_Task to complete_:
Work through the entries below and report how many lines include "embeddings". The number alone is the answer.

_Records for this task_:
◆ ◆ ◆ ◆ ◆ ◆ ◆

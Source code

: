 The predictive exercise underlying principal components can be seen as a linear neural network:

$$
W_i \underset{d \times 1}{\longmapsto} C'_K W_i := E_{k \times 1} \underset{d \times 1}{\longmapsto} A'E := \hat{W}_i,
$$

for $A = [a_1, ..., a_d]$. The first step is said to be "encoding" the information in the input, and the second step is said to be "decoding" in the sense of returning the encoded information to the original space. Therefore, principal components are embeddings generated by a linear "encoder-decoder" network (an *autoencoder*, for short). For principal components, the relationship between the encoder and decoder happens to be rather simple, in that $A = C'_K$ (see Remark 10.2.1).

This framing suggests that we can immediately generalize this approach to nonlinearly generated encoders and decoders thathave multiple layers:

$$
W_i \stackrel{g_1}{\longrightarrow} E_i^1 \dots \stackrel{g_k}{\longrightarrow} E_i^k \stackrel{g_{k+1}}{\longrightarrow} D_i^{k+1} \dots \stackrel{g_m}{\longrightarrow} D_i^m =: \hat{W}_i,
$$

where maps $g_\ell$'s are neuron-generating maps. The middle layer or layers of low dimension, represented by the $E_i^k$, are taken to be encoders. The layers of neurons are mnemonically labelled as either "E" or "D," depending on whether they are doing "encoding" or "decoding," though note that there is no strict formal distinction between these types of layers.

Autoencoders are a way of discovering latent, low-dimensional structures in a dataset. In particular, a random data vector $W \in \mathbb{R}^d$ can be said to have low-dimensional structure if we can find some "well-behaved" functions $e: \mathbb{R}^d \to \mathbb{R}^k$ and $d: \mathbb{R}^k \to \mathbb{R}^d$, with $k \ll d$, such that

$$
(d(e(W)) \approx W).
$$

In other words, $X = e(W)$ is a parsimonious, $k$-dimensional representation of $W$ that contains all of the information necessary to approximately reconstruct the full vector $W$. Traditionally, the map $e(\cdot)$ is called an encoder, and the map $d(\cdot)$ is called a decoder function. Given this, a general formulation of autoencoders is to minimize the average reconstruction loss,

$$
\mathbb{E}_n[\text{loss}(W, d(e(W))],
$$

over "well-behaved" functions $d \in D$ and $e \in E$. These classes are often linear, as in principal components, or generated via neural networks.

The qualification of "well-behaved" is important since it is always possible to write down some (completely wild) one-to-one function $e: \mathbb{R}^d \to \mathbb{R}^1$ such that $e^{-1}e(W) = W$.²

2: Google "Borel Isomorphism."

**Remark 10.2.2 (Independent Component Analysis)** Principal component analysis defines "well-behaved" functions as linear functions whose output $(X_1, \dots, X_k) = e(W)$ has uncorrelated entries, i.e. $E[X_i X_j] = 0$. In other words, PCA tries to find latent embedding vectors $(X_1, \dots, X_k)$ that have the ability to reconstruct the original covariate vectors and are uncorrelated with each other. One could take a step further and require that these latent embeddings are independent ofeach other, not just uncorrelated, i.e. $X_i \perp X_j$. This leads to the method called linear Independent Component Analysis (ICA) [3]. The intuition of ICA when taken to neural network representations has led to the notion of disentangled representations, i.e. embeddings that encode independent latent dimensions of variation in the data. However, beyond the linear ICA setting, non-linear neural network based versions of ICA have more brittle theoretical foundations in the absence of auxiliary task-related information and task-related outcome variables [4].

◆ ◆ ◆ ◆ ◆ ◆ ◆

_Exercise result_:
2